_PROVIDED RECORDS_

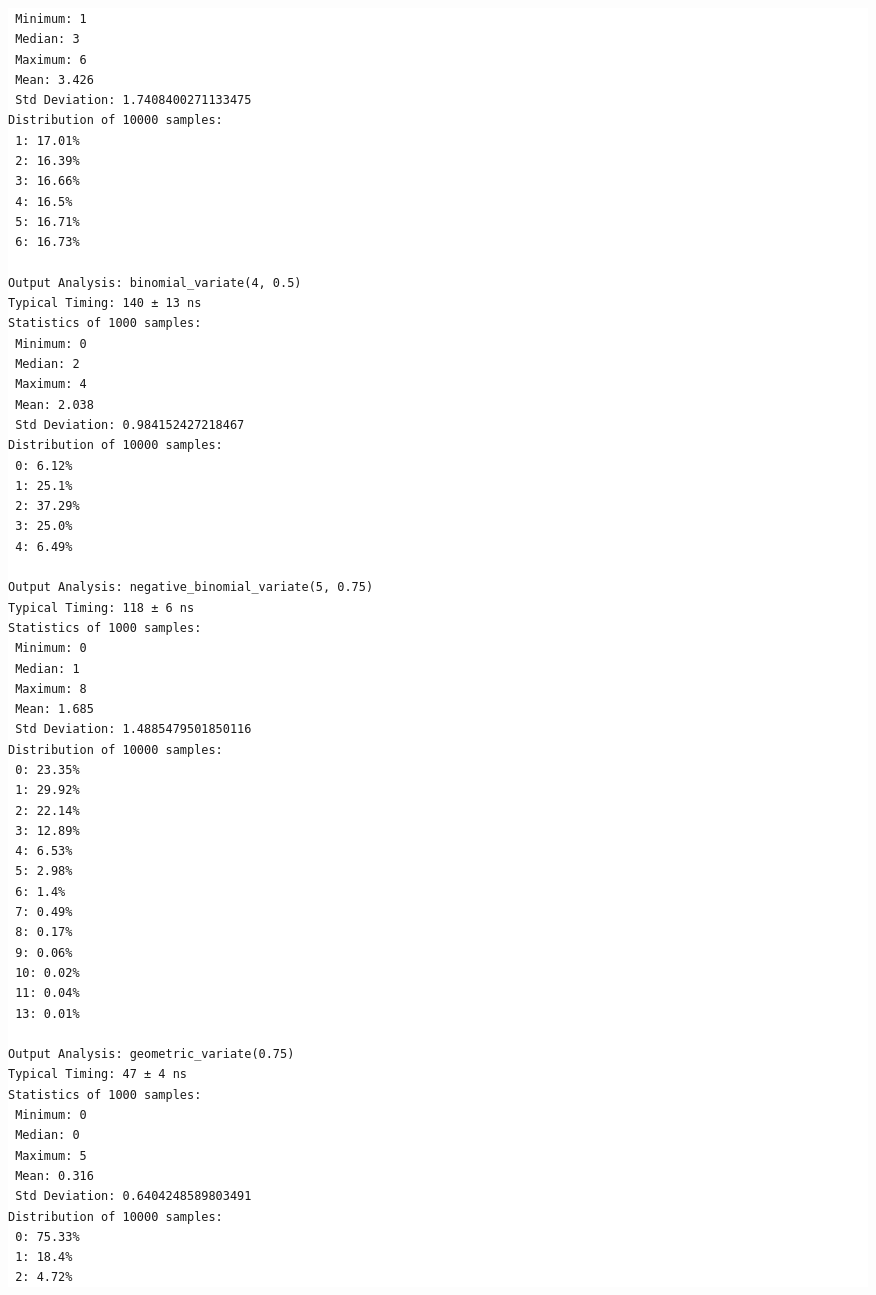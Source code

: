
 ```
 Minimum: 1
 Median: 3
 Maximum: 6
 Mean: 3.426
 Std Deviation: 1.7408400271133475
Distribution of 10000 samples:
 1: 17.01%
 2: 16.39%
 3: 16.66%
 4: 16.5%
 5: 16.71%
 6: 16.73%

Output Analysis: binomial_variate(4, 0.5)
Typical Timing: 140 ± 13 ns
Statistics of 1000 samples:
 Minimum: 0
 Median: 2
 Maximum: 4
 Mean: 2.038
 Std Deviation: 0.984152427218467
Distribution of 10000 samples:
 0: 6.12%
 1: 25.1%
 2: 37.29%
 3: 25.0%
 4: 6.49%

Output Analysis: negative_binomial_variate(5, 0.75)
Typical Timing: 118 ± 6 ns
Statistics of 1000 samples:
 Minimum: 0
 Median: 1
 Maximum: 8
 Mean: 1.685
 Std Deviation: 1.4885479501850116
Distribution of 10000 samples:
 0: 23.35%
 1: 29.92%
 2: 22.14%
 3: 12.89%
 4: 6.53%
 5: 2.98%
 6: 1.4%
 7: 0.49%
 8: 0.17%
 9: 0.06%
 10: 0.02%
 11: 0.04%
 13: 0.01%

Output Analysis: geometric_variate(0.75)
Typical Timing: 47 ± 4 ns
Statistics of 1000 samples:
 Minimum: 0
 Median: 0
 Maximum: 5
 Mean: 0.316
 Std Deviation: 0.6404248589803491
Distribution of 10000 samples:
 0: 75.33%
 1: 18.4%
 2: 4.72%
```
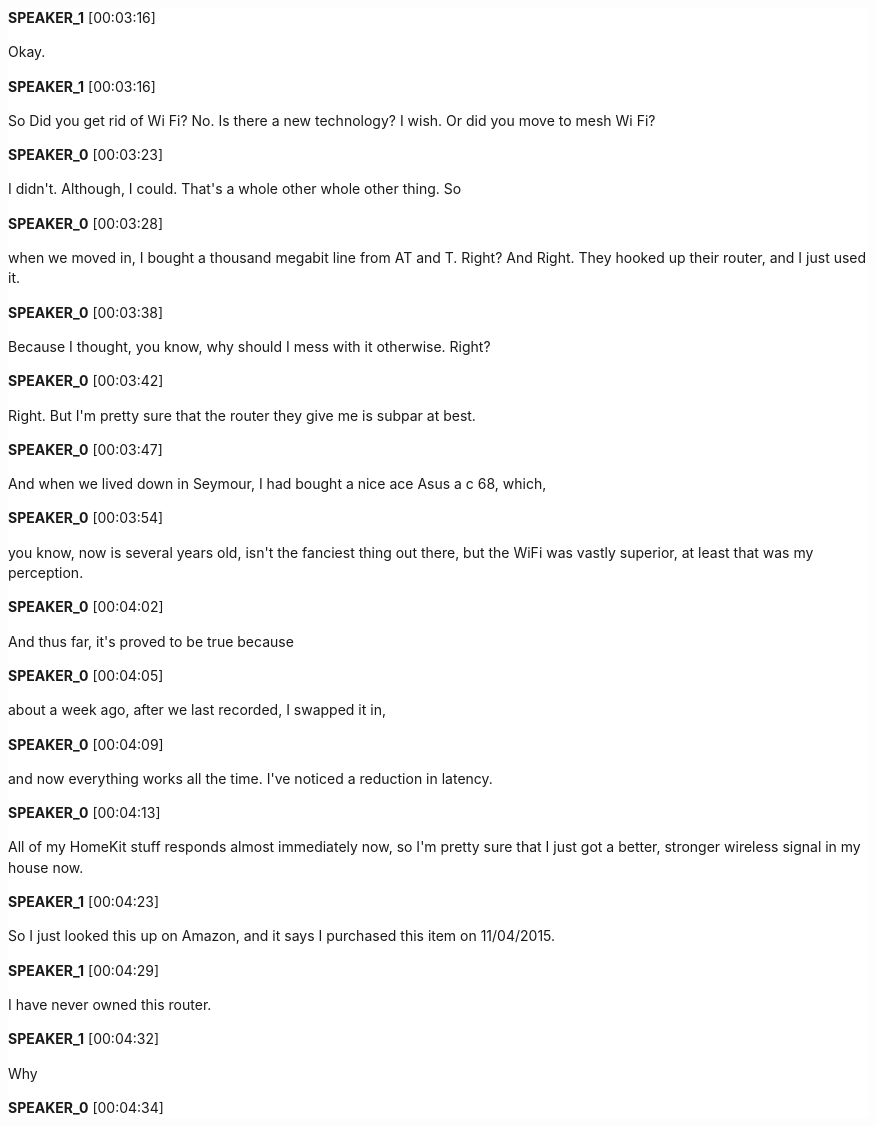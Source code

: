 **SPEAKER_1** [00:03:16]

Okay.

**SPEAKER_1** [00:03:16]

So Did you get rid of Wi Fi? No. Is there a new technology? I wish. Or did you move to mesh Wi Fi?

**SPEAKER_0** [00:03:23]

I didn't. Although, I could. That's a whole other whole other thing. So

**SPEAKER_0** [00:03:28]

when we moved in, I bought a thousand megabit line from AT and T. Right? And Right. They hooked up their router, and I just used it.

**SPEAKER_0** [00:03:38]

Because I thought, you know, why should I mess with it otherwise. Right?

**SPEAKER_0** [00:03:42]

Right. But I'm pretty sure that the router they give me is subpar at best.

**SPEAKER_0** [00:03:47]

And when we lived down in Seymour, I had bought a nice ace Asus a c 68, which,

**SPEAKER_0** [00:03:54]

you know, now is several years old, isn't the fanciest thing out there, but the WiFi was vastly superior, at least that was my perception.

**SPEAKER_0** [00:04:02]

And thus far, it's proved to be true because

**SPEAKER_0** [00:04:05]

about a week ago, after we last recorded, I swapped it in,

**SPEAKER_0** [00:04:09]

and now everything works all the time. I've noticed a reduction in latency.

**SPEAKER_0** [00:04:13]

All of my HomeKit stuff responds almost immediately now, so I'm pretty sure that I just got a better, stronger wireless signal in my house now.

**SPEAKER_1** [00:04:23]

So I just looked this up on Amazon, and it says I purchased this item on 11/04/2015.

**SPEAKER_1** [00:04:29]

I have never owned this router.

**SPEAKER_1** [00:04:32]

Why

**SPEAKER_0** [00:04:34]
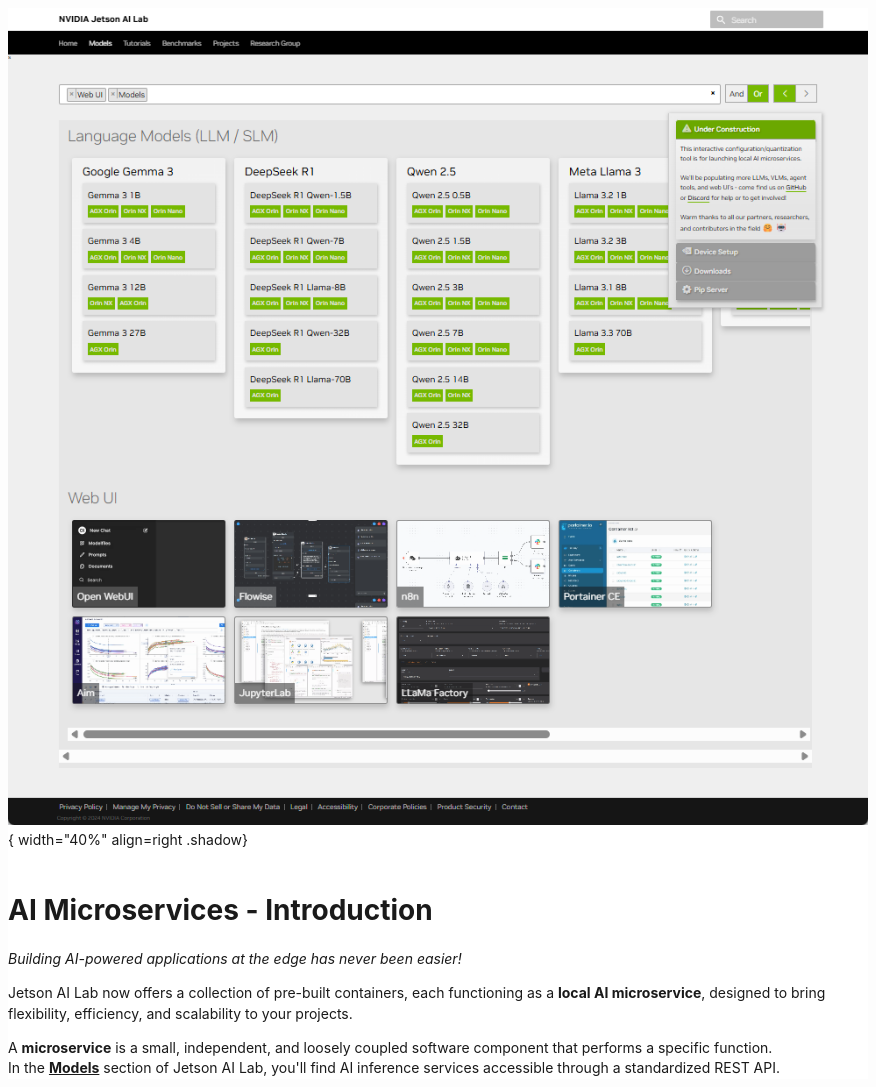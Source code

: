 ![](../images/jetson-ai-lab_models_0314.png){ width="40%"  align=right .shadow}

# AI Microservices - Introduction

*Building AI-powered applications at the edge has never been easier!*

Jetson AI Lab now offers a collection of pre-built containers, each functioning as a **local AI microservice**, designed to bring flexibility, efficiency, and scalability to your projects.

A **microservice** is a small, independent, and loosely coupled software component that performs a specific function.<br>
In the [**Models**](../models.md) section of Jetson AI Lab, you'll find AI inference services accessible through a standardized REST API.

_EXERCISE PROMPT_
Please restate the lines above exactly, starting at the first line of the data and stopping at the line containing "you know, now", which is included. Omit pictures.

_SOLUTION TO THIS TASK_
Source code

:
 ```
 Minimum: 1
 Median: 3
 Maximum: 6
 Mean: 3.426
 Std Deviation: 1.7408400271133475
Distribution of 10000 samples:
 1: 17.01%
 2: 16.39%
 3: 16.66%
 4: 16.5%
 5: 16.71%
 6: 16.73%

Output Analysis: binomial_variate(4, 0.5)
Typical Timing: 140 ± 13 ns
Statistics of 1000 samples:
 Minimum: 0
 Median: 2
 Maximum: 4
 Mean: 2.038
 Std Deviation: 0.984152427218467
Distribution of 10000 samples:
 0: 6.12%
 1: 25.1%
 2: 37.29%
 3: 25.0%
 4: 6.49%

Output Analysis: negative_binomial_variate(5, 0.75)
Typical Timing: 118 ± 6 ns
Statistics of 1000 samples:
 Minimum: 0
 Median: 1
 Maximum: 8
 Mean: 1.685
 Std Deviation: 1.4885479501850116
Distribution of 10000 samples:
 0: 23.35%
 1: 29.92%
 2: 22.14%
 3: 12.89%
 4: 6.53%
 5: 2.98%
 6: 1.4%
 7: 0.49%
 8: 0.17%
 9: 0.06%
 10: 0.02%
 11: 0.04%
 13: 0.01%

Output Analysis: geometric_variate(0.75)
Typical Timing: 47 ± 4 ns
Statistics of 1000 samples:
 Minimum: 0
 Median: 0
 Maximum: 5
 Mean: 0.316
 Std Deviation: 0.6404248589803491
Distribution of 10000 samples:
 0: 75.33%
 1: 18.4%
 2: 4.72%
```
Source code

: **SPEAKER_1** [00:03:16]

Okay.

**SPEAKER_1** [00:03:16]

So Did you get rid of Wi Fi? No. Is there a new technology? I wish. Or did you move to mesh Wi Fi?

**SPEAKER_0** [00:03:23]

I didn't. Although, I could. That's a whole other whole other thing. So

**SPEAKER_0** [00:03:28]

when we moved in, I bought a thousand megabit line from AT and T. Right? And Right. They hooked up their router, and I just used it.

**SPEAKER_0** [00:03:38]

Because I thought, you know, why should I mess with it otherwise. Right?

**SPEAKER_0** [00:03:42]

Right. But I'm pretty sure that the router they give me is subpar at best.

**SPEAKER_0** [00:03:47]

And when we lived down in Seymour, I had bought a nice ace Asus a c 68, which,

**SPEAKER_0** [00:03:54]

you know, now is several years old, isn't the fanciest thing out there, but the WiFi was vastly superior, at least that was my perception.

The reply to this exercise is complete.